§ DESCRIPTION OF THE TASK:
Find the string "usdEquivalent" in the data, then copy every line where it is found.

§ THE DATA:

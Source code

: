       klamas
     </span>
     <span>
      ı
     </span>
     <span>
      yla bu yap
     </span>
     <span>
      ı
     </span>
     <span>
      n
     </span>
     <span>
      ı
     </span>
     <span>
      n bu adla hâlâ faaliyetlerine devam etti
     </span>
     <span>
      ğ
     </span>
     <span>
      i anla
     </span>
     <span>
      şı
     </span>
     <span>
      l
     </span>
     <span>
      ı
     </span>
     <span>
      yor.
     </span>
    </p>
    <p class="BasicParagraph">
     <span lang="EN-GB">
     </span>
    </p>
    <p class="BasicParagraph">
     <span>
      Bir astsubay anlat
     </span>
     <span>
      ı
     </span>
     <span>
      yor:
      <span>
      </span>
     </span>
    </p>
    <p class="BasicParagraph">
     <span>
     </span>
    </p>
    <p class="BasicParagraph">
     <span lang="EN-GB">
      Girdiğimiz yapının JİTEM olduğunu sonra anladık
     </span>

* * *

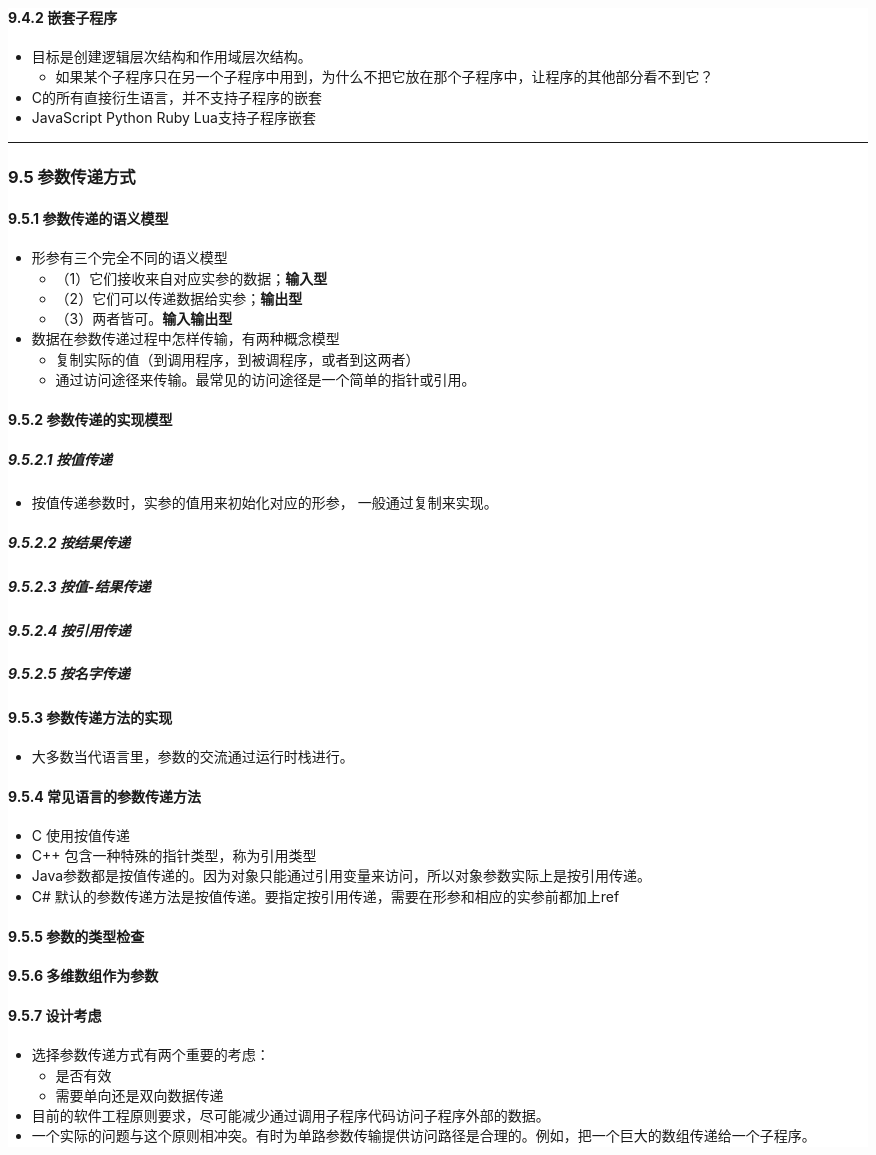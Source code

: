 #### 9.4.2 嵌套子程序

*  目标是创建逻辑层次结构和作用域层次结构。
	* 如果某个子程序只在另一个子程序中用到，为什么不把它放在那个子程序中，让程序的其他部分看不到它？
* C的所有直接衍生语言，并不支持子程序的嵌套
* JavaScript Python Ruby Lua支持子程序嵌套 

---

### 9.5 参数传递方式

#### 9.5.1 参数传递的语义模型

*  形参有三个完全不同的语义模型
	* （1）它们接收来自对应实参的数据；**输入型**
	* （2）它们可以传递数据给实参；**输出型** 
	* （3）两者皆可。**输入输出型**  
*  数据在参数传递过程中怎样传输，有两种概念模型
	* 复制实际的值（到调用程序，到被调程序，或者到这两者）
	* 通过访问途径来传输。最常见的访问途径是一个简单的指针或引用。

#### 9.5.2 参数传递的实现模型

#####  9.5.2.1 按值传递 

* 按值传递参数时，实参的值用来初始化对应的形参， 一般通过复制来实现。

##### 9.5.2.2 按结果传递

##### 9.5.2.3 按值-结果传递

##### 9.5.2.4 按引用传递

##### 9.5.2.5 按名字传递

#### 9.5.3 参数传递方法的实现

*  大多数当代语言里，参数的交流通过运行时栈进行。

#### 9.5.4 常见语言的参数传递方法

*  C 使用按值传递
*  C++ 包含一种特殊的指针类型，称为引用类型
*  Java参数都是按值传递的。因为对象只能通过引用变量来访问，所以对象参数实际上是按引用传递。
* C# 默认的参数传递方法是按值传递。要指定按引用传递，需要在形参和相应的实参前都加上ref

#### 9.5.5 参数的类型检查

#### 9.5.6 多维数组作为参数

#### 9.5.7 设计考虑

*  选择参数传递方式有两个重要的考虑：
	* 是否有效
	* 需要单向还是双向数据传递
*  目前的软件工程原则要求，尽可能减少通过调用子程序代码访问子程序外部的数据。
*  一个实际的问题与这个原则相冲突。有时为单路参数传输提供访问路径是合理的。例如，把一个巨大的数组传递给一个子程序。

==

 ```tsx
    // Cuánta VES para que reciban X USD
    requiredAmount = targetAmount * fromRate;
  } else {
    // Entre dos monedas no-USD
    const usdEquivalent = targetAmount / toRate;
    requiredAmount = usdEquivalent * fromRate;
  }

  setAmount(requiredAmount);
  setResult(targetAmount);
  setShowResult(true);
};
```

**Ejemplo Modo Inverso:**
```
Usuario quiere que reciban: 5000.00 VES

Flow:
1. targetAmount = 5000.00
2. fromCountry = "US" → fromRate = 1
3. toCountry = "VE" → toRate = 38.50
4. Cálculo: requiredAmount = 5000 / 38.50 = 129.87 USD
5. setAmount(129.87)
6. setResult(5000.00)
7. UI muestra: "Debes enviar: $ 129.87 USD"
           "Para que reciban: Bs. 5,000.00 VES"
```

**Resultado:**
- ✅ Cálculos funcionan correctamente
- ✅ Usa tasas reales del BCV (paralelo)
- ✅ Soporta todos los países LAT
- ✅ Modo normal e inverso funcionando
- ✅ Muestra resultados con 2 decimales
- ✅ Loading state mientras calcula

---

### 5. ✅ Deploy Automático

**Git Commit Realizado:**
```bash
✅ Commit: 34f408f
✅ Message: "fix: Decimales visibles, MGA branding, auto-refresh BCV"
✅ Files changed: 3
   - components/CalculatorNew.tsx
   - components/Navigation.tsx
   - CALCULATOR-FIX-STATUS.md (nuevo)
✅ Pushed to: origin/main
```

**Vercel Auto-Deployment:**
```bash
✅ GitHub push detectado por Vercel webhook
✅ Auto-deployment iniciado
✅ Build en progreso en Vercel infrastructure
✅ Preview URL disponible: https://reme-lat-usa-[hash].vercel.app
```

§ RESULT BELOW:
    const usdEquivalent = targetAmount / toRate;
    requiredAmount = usdEquivalent * fromRate;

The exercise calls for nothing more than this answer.